O impressionante é que muitos desses jovens derrotados de véspera são filhos das elites, tiveram uma base familiar sólida, freqüentaram bons colégios particulares e estejam matriculados em caríssimos cursos preparatórios. Que os filhos de famílias carentes, alunos da alquebrada rede pública e excluídos dos cursinhos mágicos, não tenham muita esperança de freqüentar o ensino superior público e gratuito é até compreensível. Para esses, o vestibular muitas vezes é uma barreira intransponível. E mesmo assim, alguns acabam passando. Mas para os filhos da classe média para cima, tal comportamento é inadmissível.

Contribui para isso o terrorismo preconizado pelos próprios cursos pré-vestibulares, que tratam o concurso como uma esfinge, pronta a devorar quem não for capaz de decifrá-la – ou ainda, uma espécie de purgatório, que pode tanto alçá-lo ao paraíso quanto lançá-lo às chamas do inferno. A família, com expectativa e cobranças desproporcionais, também é responsável, sem falar na já citada deficiência do sistema educacional e na própria anemia intelectual e cultural da imensa maioria dos brasileiros.

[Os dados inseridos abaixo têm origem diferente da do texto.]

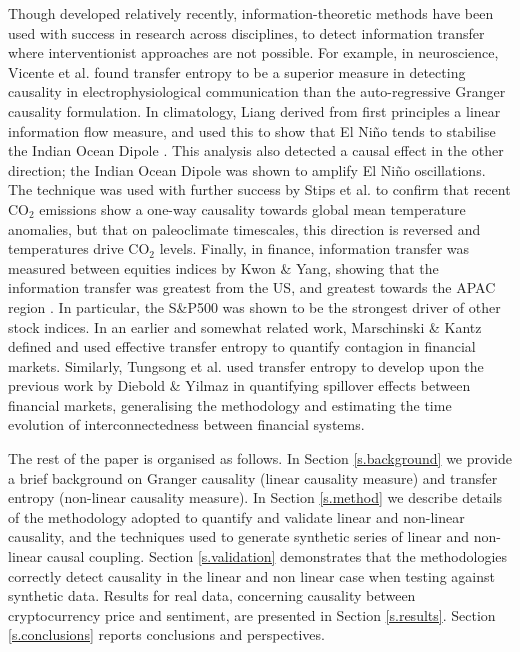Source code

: \documentclass[]{rsos}%
\begin{document}
  Though developed relatively recently, information-theoretic methods have been used with success in research across disciplines, to detect information transfer where interventionist approaches are not possible. For example, in neuroscience, Vicente et al. \cite{vicente2011transfer} found transfer entropy to be a superior measure in detecting causality in electrophysiological communication than the auto-regressive Granger causality formulation. In climatology, Liang  derived from first principles a linear information flow measure, and used this to show that El Ni\~{n}o tends to stabilise the Indian Ocean Dipole \cite{san2014unraveling}. This analysis also detected a causal effect in the other direction; the Indian Ocean Dipole was shown to amplify El Ni\~{n}o oscillations. The technique was used with further success by Stips et al. \cite{stips2016causal} to confirm that recent CO$_2$ emissions show a one-way causality towards global mean temperature anomalies, but that on paleoclimate timescales, this direction is reversed and temperatures drive CO$_2$ levels. Finally, in finance, information transfer was measured between equities indices by Kwon \& Yang, showing that the information transfer was greatest from the US, and greatest towards the APAC region \cite{kwon2008information}. In particular, the S\&P500 was shown to be the strongest driver of other stock indices. In an earlier and somewhat related work, Marschinski \& Kantz   \cite{Marschinski2002} defined and used effective transfer entropy to quantify contagion in financial markets. Similarly, Tungsong et al. \cite{tungsong2018} used transfer entropy to develop upon the previous work by Diebold \& Yilmaz \cite{diebold2009measuring} in quantifying spillover effects between financial markets, generalising the methodology and estimating the time evolution of interconnectedness between financial systems.

 The rest of the paper is organised as follows. In Section \ref{s.background} we provide a brief background on Granger causality (linear causality measure) and transfer entropy (non-linear causality measure).  In Section \ref{s.method} we describe details of the methodology adopted to quantify and validate linear and non-linear causality, and the techniques used to generate synthetic series of linear and non-linear causal coupling. Section \ref{s.validation} demonstrates that the methodologies correctly detect causality  in the linear and non linear case when testing against synthetic data. Results for real data, concerning causality between cryptocurrency price and sentiment, are presented in Section \ref{s.results}. Section \ref{s.conclusions} reports conclusions and perspectives.
\end{document}
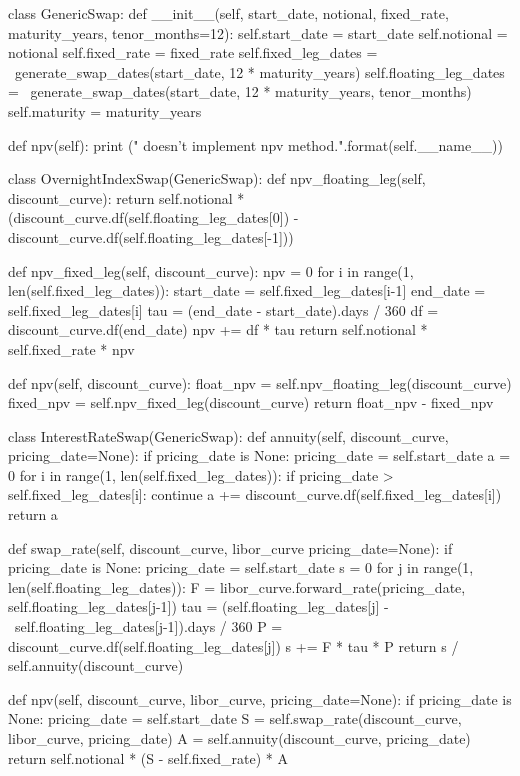 \begin{ipython}
class GenericSwap:
    def __init__(self, start_date, notional,
                 fixed_rate, maturity_years, tenor_months=12):
        self.start_date = start_date        
        self.notional = notional
        self.fixed_rate = fixed_rate
        self.fixed_leg_dates = \
            generate_swap_dates(start_date, 12 * maturity_years)
        self.floating_leg_dates = \
            generate_swap_dates(start_date, 12 * maturity_years, tenor_months)
        self.maturity = maturity_years

    def npv(self):
        print ("{} doesn't implement npv method.".format(self.__name__))

class OvernightIndexSwap(GenericSwap):
    def npv_floating_leg(self, discount_curve):
        return self.notional * (discount_curve.df(self.floating_leg_dates[0]) -
            discount_curve.df(self.floating_leg_dates[-1]))

    def npv_fixed_leg(self, discount_curve):
        npv = 0
        for i in range(1, len(self.fixed_leg_dates)):
            start_date = self.fixed_leg_dates[i-1]
            end_date = self.fixed_leg_dates[i]
            tau = (end_date - start_date).days / 360
            df = discount_curve.df(end_date)
            npv += df * tau 
        return self.notional * self.fixed_rate * npv

    def npv(self, discount_curve):
        float_npv = self.npv_floating_leg(discount_curve)
        fixed_npv = self.npv_fixed_leg(discount_curve)
        return float_npv - fixed_npv

class InterestRateSwap(GenericSwap):
    def annuity(self, discount_curve, pricing_date=None):
        if pricing_date is None:
            pricing_date = self.start_date
        a = 0
        for i in range(1, len(self.fixed_leg_dates)):
            if pricing_date > self.fixed_leg_dates[i]:
                continue
            a += discount_curve.df(self.fixed_leg_dates[i])
        return a

    def swap_rate(self, discount_curve, libor_curve  pricing_date=None):
        if pricing_date is None:
            pricing_date = self.start_date
        s = 0
        for j in range(1, len(self.floating_leg_dates)):
            F = libor_curve.forward_rate(pricing_date, self.floating_leg_dates[j-1])
            tau = (self.floating_leg_dates[j] - \
                self.floating_leg_dates[j-1]).days / 360
            P = discount_curve.df(self.floating_leg_dates[j])
            s += F * tau * P
        return s / self.annuity(discount_curve)

    def npv(self, discount_curve, libor_curve, pricing_date=None):
        if pricing_date is None:
            pricing_date = self.start_date
        S = self.swap_rate(discount_curve, libor_curve, pricing_date)
        A = self.annuity(discount_curve, pricing_date)
        return self.notional * (S - self.fixed_rate) * A
\end{ipython}
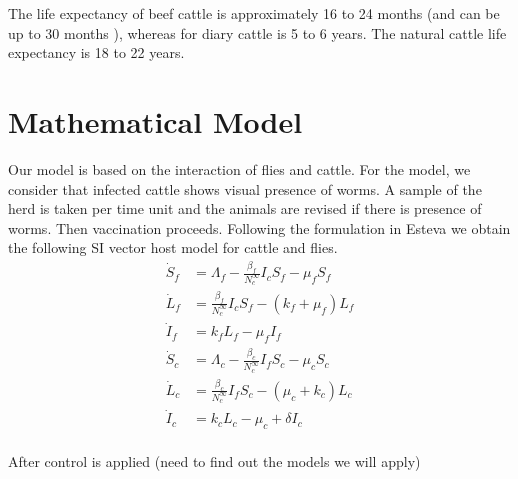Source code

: \documentclass[preprint,12pt]{elsarticle}
\begin{document}
\noindent The life expectancy of beef cattle is approximately 16 to 24 months (and can be up to 30 months \cite{stanley:2003}), whereas for diary cattle is 5 to 6 years. The natural cattle life expectancy is 18 to 22 years.


\section{Mathematical Model}

\noindent Our model is based on the interaction of flies and cattle. For the model, we consider that infected cattle shows visual presence of worms. A sample of the herd is taken per time unit and the animals are revised if there is presence of worms. Then vaccination proceeds.
Following the formulation in Esteva \cite{Esteva:1998} we obtain the
following SI vector host model for cattle and flies.
\begin{equation}\label{Eq:SIvectorhostmodel}
\begin{aligned}
    \dot{S}_f&=
        \Lambda_f-\frac{\beta_f}{N_c^{\infty}}I_cS_f-\mu_fS_f
    \\
    \dot{L}_f&=
        \frac{\beta_f}{N_c^{\infty}}I_cS_f-\left(k_f+\mu_f\right)L_f
    \\
    \dot{I}_f&=
        k_f L_f-\mu_fI_f
    \\
    \dot{S}_c&=
        \Lambda_c-\frac{\beta_c}{N_c^{\infty}}I_fS_c-\mu_cS_c
    \\
    \dot{L}_c&=
        \frac{\beta_c}{N_c^{\infty}}I_fS_c-\left(\mu_c+k_c\right)L_c
    \\
    \dot{I}_c&= k_c L_c-\mu_c +\delta I_c
    \\
\end{aligned}
\end{equation}

\noindent After control is applied (need to find out the models we will apply)
\end{document}
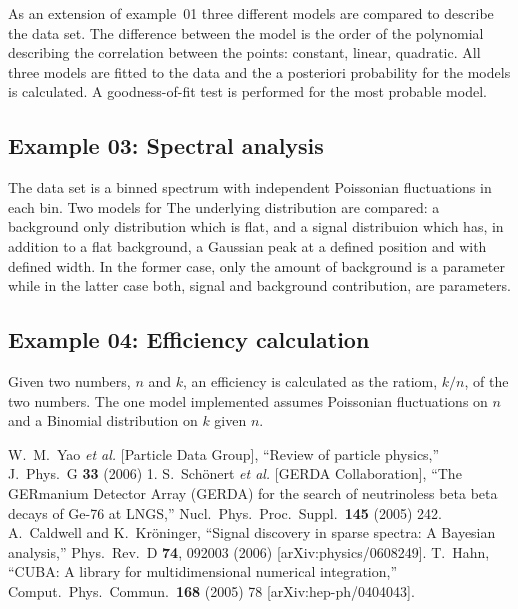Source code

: \documentclass[11pt, a4paper]{article}
\begin{document}
As an extension of example~01 three different models are compared to
describe the data set. The difference between the model is the order
of the polynomial describing the correlation between the points:
constant, linear, quadratic. All three models are fitted to the data
and the a posteriori probability for the models is calculated. A
goodness-of-fit test is performed for the most probable model.


\subsection{Example 03: Spectral analysis} 
\label{section:example03} 

The data set is a binned spectrum with independent Poissonian
fluctuations in each bin. Two models for The underlying distribution
are compared: a background only distribution which is flat, and a
signal distribuion which has, in addition to a flat background, a
Gaussian peak at a defined position and with defined width. In the
former case, only the amount of background is a parameter while in the
latter case both, signal and background contribution, are parameters. 


\subsection{Example 04: Efficiency calculation} 

Given two numbers, $n$ and $k$, an efficiency is calculated as the
ratiom, $k/n$, of the two numbers. The one model implemented assumes
Poissonian fluctuations on $n$ and a Binomial distribution on $k$
given $n$. 



\begin{thebibliography}{99}
%
  W.~M.~Yao {\it et al.}  [Particle Data Group],
  ``Review of particle physics,''
  J.\ Phys.\ G {\bf 33} (2006) 1.
%
  S.~Sch{\"o}nert {\it et al.}  [GERDA Collaboration],
  ``The GERmanium Detector Array (GERDA) for the search of neutrinoless beta
  beta decays of Ge-76 at LNGS,''
  Nucl.\ Phys.\ Proc.\ Suppl.\  {\bf 145} (2005) 242.
%
  A.~Caldwell and K.~Kr{\"o}ninger,
  ``Signal discovery in sparse spectra: A Bayesian analysis,''
  Phys.\ Rev.\  D {\bf 74}, 092003 (2006)
  [arXiv:physics/0608249].
%
  T.~Hahn, ``CUBA: A library for multidimensional numerical
  integration,'' Comput.\ Phys.\ Commun.\ {\bf 168} (2005) 78
  [arXiv:hep-ph/0404043].
\end{thebibliography}
\end{document}
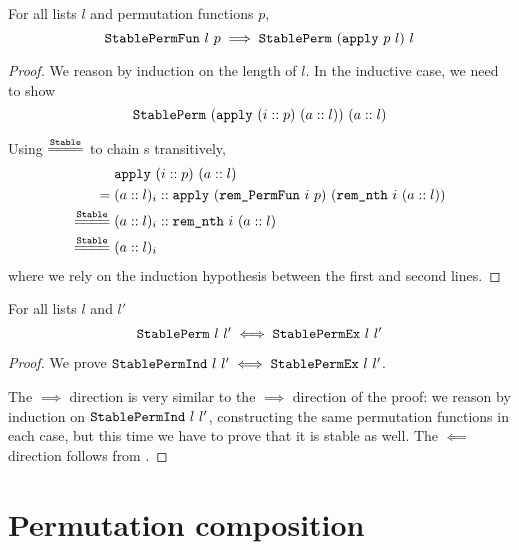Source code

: \documentclass[sigplan,10pt,anonymous,review]{thesis}
\begin{document}
\begin{theorem}
  \label{thm:apply_correct_stable}
  For all lists $l$ and permutation functions $p$,
  \begin{equation*}
    \texttt{\textup{StablePermFun}}~l~p \implies \texttt{\textup{StablePerm}}~(\texttt{\textup{apply}}~p~l)~l
  \end{equation*}
\end{theorem}
\begin{proof}
  We reason by induction on the length of $l$. In the inductive case,
  we need to show
  \begin{equation*}
    \texttt{\textup{StablePerm}}~(\texttt{\textup{apply}}~(i :: p)~(a :: l))~(a :: l)
  \end{equation*}

  Using $\eqstable$ to chain s transitively,
  \begin{align*}
    {}& \var{apply}~(i :: p)~(a :: l) \\
    ={}& (a :: l)_i  ::
    \var{apply}~(\var{rem\_PermFun}~i~p)~(\var{rem\_nth}~i~(a :: l)) \\
    \eqstable{}& (a :: l)_i :: \var{rem\_nth}~i~(a :: l) \\
    \eqstable{}& (a :: l)_i
  \end{align*}
  where we rely on the induction hypothesis between the first and
  second lines.
\end{proof}

\begin{theorem}
  For all lists $l$ and $l'$
  \begin{equation*}
    \texttt{\textup{StablePerm}}~l~l' \iff \texttt{\textup{StablePermEx}}~l~l'
  \end{equation*}
\end{theorem}
\begin{proof}
  We prove $\texttt{\textup{StablePermInd}}~l~l' \iff \texttt{\textup{StablePermEx}}~l~l'$.

  The $\implies$ direction is very similar to the $\implies$ direction
  of the  proof: we reason by induction on
  $\texttt{\textup{StablePermInd}}~l~l'$, constructing the same permutation
  functions in each case, but this time we have to prove that it is
  stable as well. The $\impliedby$ direction follows from
  .
\end{proof}


\section{Permutation composition}
\label{appendix:perm_comp}
\end{document}

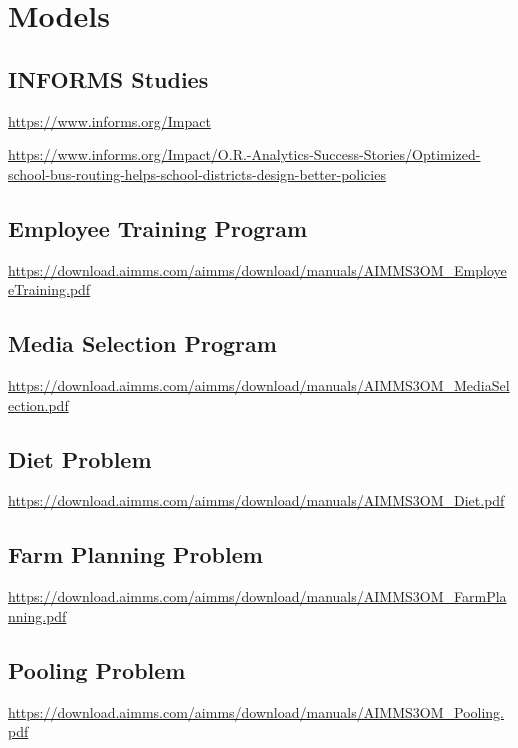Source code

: \documentclass[../open-optimization/open-optimization.tex]{subfiles}
\begin{document}
\section{Models}



\subsection{INFORMS Studies}
\url{https://www.informs.org/Impact}


\url{https://www.informs.org/Impact/O.R.-Analytics-Success-Stories/Optimized-school-bus-routing-helps-school-districts-design-better-policies}

\subsection{Employee Training Program}
\url{https://download.aimms.com/aimms/download/manuals/AIMMS3OM_EmployeeTraining.pdf}

\subsection{Media Selection Program}
\url{https://download.aimms.com/aimms/download/manuals/AIMMS3OM_MediaSelection.pdf}

\subsection{Diet Problem}
\url{https://download.aimms.com/aimms/download/manuals/AIMMS3OM_Diet.pdf}

\subsection{Farm Planning Problem}
\url{https://download.aimms.com/aimms/download/manuals/AIMMS3OM_FarmPlanning.pdf}

\subsection{Pooling Problem}
\url{https://download.aimms.com/aimms/download/manuals/AIMMS3OM_Pooling.pdf}

\end{document}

O vestibular não é mais que uma prova, um prosaico e duvidoso teste de conhecimentos, que se repete a cada ano. É óbvio, porém, que um estudante reprovado sucessivas vezes deva reavaliar suas opções, e natural que tenda a procurar cursos menos concorridos em faculdades abertas para abrigá-los. E é evidente que as universidades públicas também estão longe de ser o melhor dos mundos. Mas não dá para desistir tão cedo.

Luigi Poniwass

é repórter de O Estado.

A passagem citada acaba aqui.